**What to do**.
Please copy each line of the listing below precisely, excluding the images.

**Records to process**.

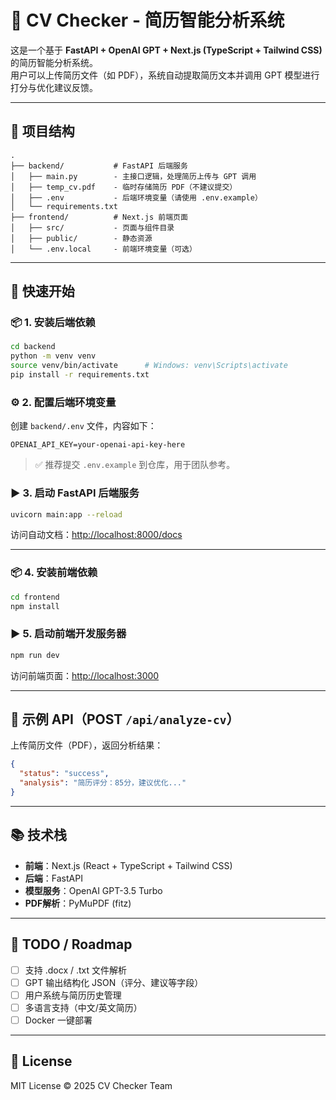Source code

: # 📄 CV Checker - 简历智能分析系统

这是一个基于 **FastAPI + OpenAI GPT + Next.js (TypeScript + Tailwind CSS)** 的简历智能分析系统。  
用户可以上传简历文件（如 PDF），系统自动提取简历文本并调用 GPT 模型进行打分与优化建议反馈。

---

## 📁 项目结构

```
.
├── backend/           # FastAPI 后端服务
│   ├── main.py        - 主接口逻辑，处理简历上传与 GPT 调用
│   ├── temp_cv.pdf    - 临时存储简历 PDF（不建议提交）
│   ├── .env           - 后端环境变量（请使用 .env.example）
│   └── requirements.txt
├── frontend/          # Next.js 前端页面
│   ├── src/           - 页面与组件目录
│   ├── public/        - 静态资源
│   └── .env.local     - 前端环境变量（可选）
```

---

## 🚀 快速开始

### 📦 1. 安装后端依赖

```bash
cd backend
python -m venv venv
source venv/bin/activate      # Windows: venv\Scripts\activate
pip install -r requirements.txt
```

### ⚙️ 2. 配置后端环境变量

创建 `backend/.env` 文件，内容如下：

```
OPENAI_API_KEY=your-openai-api-key-here
```

> ✅ 推荐提交 `.env.example` 到仓库，用于团队参考。

### ▶️ 3. 启动 FastAPI 后端服务

```bash
uvicorn main:app --reload
```

访问自动文档：[http://localhost:8000/docs](http://localhost:8000/docs)

---

### 📦 4. 安装前端依赖

```bash
cd frontend
npm install
```

### ▶️ 5. 启动前端开发服务器

```bash
npm run dev
```

访问前端页面：[http://localhost:3000](http://localhost:3000)

---

## 📑 示例 API（POST `/api/analyze-cv`）

上传简历文件（PDF），返回分析结果：
```json
{
  "status": "success",
  "analysis": "简历评分：85分，建议优化..."
}
```

---

## 📚 技术栈

- **前端**：Next.js (React + TypeScript + Tailwind CSS)
- **后端**：FastAPI
- **模型服务**：OpenAI GPT-3.5 Turbo
- **PDF解析**：PyMuPDF (fitz)

---

## 📂 TODO / Roadmap

- [ ] 支持 .docx / .txt 文件解析
- [ ] GPT 输出结构化 JSON（评分、建议等字段）
- [ ] 用户系统与简历历史管理
- [ ] 多语言支持（中文/英文简历）
- [ ] Docker 一键部署

---

## 📄 License

MIT License © 2025 CV Checker Team
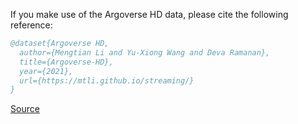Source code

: If you make use of the Argoverse HD data, please cite the following reference:

``` bibtex 
@dataset{Argoverse HD,
  author={Mengtian Li and Yu-Xiong Wang and Deva Ramanan},
  title={Argoverse-HD},
  year={2021},
  url={https://mtli.github.io/streaming/}
}
```

[Source](https://mtli.github.io/streaming/)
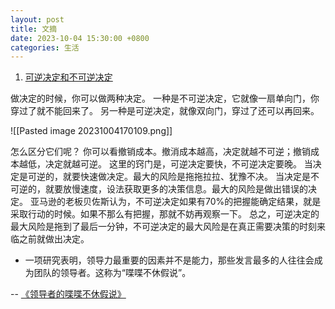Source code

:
```yaml
---
layout: post
title: 文摘
date: 2023-10-04 15:30:00 +0800
categories: 生活
---
```

1. [可逆决定和不可逆决定](https://fs.blog/reversible-irreversible-decisions/)

做决定的时候，你可以做两种决定。
一种是不可逆决定，它就像一扇单向门，你穿过了就不能回来了。
另一种是可逆决定，就像双向门，穿过了还可以再回来。

![[Pasted image 20231004170109.png]]

怎么区分它们呢？
你可以看撤销成本。撤消成本越高，决定就越不可逆；撤销成本越低，决定就越可逆。
这里的窍门是，可逆决定要快，不可逆决定要晚。
当决定是可逆的，就要快速做决定。最大的风险是拖拖拉拉、犹豫不决。
当决定是不可逆的，就要放慢速度，设法获取更多的决策信息。最大的风险是做出错误的决定。
亚马逊的老板贝佐斯认为，不可逆决定如果有70%的把握能确定结果，就是采取行动的时候。如果不那么有把握，那就不妨再观察一下。
总之，可逆决定的最大风险是拖到了最后一分钟，不可逆决定的最大风险是在真正需要决策的时刻来临之前就做出决定。

- 一项研究表明，领导力最重要的因素并不是能力，那些发言最多的人往往会成为团队的领导者。这称为“喋喋不休假说”。

-- [《领导者的喋喋不休假说》](https://bigthink.com/leadership/babble-hypothesis-leader/)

**Exercise response**.
Source code

: # 📄 CV Checker - 简历智能分析系统

这是一个基于 **FastAPI + OpenAI GPT + Next.js (TypeScript + Tailwind CSS)** 的简历智能分析系统。  
用户可以上传简历文件（如 PDF），系统自动提取简历文本并调用 GPT 模型进行打分与优化建议反馈。

---

## 📁 项目结构

```
.
├── backend/           # FastAPI 后端服务
│   ├── main.py        - 主接口逻辑，处理简历上传与 GPT 调用
│   ├── temp_cv.pdf    - 临时存储简历 PDF（不建议提交）
│   ├── .env           - 后端环境变量（请使用 .env.example）
│   └── requirements.txt
├── frontend/          # Next.js 前端页面
│   ├── src/           - 页面与组件目录
│   ├── public/        - 静态资源
│   └── .env.local     - 前端环境变量（可选）
```

---

## 🚀 快速开始

### 📦 1. 安装后端依赖

```bash
cd backend
python -m venv venv
source venv/bin/activate      # Windows: venv\Scripts\activate
pip install -r requirements.txt
```

### ⚙️ 2. 配置后端环境变量

创建 `backend/.env` 文件，内容如下：

```
OPENAI_API_KEY=your-openai-api-key-here
```

> ✅ 推荐提交 `.env.example` 到仓库，用于团队参考。

### ▶️ 3. 启动 FastAPI 后端服务

```bash
uvicorn main:app --reload
```

访问自动文档：[http://localhost:8000/docs](http://localhost:8000/docs)

---

### 📦 4. 安装前端依赖

```bash
cd frontend
npm install
```

### ▶️ 5. 启动前端开发服务器

```bash
npm run dev
```

访问前端页面：[http://localhost:3000](http://localhost:3000)

---

## 📑 示例 API（POST `/api/analyze-cv`）

上传简历文件（PDF），返回分析结果：
```json
{
  "status": "success",
  "analysis": "简历评分：85分，建议优化..."
}
```

---

## 📚 技术栈

- **前端**：Next.js (React + TypeScript + Tailwind CSS)
- **后端**：FastAPI
- **模型服务**：OpenAI GPT-3.5 Turbo
- **PDF解析**：PyMuPDF (fitz)

---

## 📂 TODO / Roadmap

- [ ] 支持 .docx / .txt 文件解析
- [ ] GPT 输出结构化 JSON（评分、建议等字段）
- [ ] 用户系统与简历历史管理
- [ ] 多语言支持（中文/英文简历）
- [ ] Docker 一键部署

---

## 📄 License

MIT License © 2025 CV Checker Team
Source code

: If you make use of the Argoverse HD data, please cite the following reference:

``` bibtex 
@dataset{Argoverse HD,
  author={Mengtian Li and Yu-Xiong Wang and Deva Ramanan},
  title={Argoverse-HD},
  year={2021},
  url={https://mtli.github.io/streaming/}
}
```

[Source](https://mtli.github.io/streaming/)
Source code

:
```yaml
---
layout: post
title: 文摘
date: 2023-10-04 15:30:00 +0800
categories: 生活
---
```

1. [可逆决定和不可逆决定](https://fs.blog/reversible-irreversible-decisions/)

做决定的时候，你可以做两种决定。
一种是不可逆决定，它就像一扇单向门，你穿过了就不能回来了。
另一种是可逆决定，就像双向门，穿过了还可以再回来。

![[Pasted image 20231004170109.png]]

怎么区分它们呢？
你可以看撤销成本。撤消成本越高，决定就越不可逆；撤销成本越低，决定就越可逆。
这里的窍门是，可逆决定要快，不可逆决定要晚。
当决定是可逆的，就要快速做决定。最大的风险是拖拖拉拉、犹豫不决。
当决定是不可逆的，就要放慢速度，设法获取更多的决策信息。最大的风险是做出错误的决定。
亚马逊的老板贝佐斯认为，不可逆决定如果有70%的把握能确定结果，就是采取行动的时候。如果不那么有把握，那就不妨再观察一下。
总之，可逆决定的最大风险是拖到了最后一分钟，不可逆决定的最大风险是在真正需要决策的时刻来临之前就做出决定。

- 一项研究表明，领导力最重要的因素并不是能力，那些发言最多的人往往会成为团队的领导者。这称为“喋喋不休假说”。

-- [《领导者的喋喋不休假说》](https://bigthink.com/leadership/babble-hypothesis-leader/)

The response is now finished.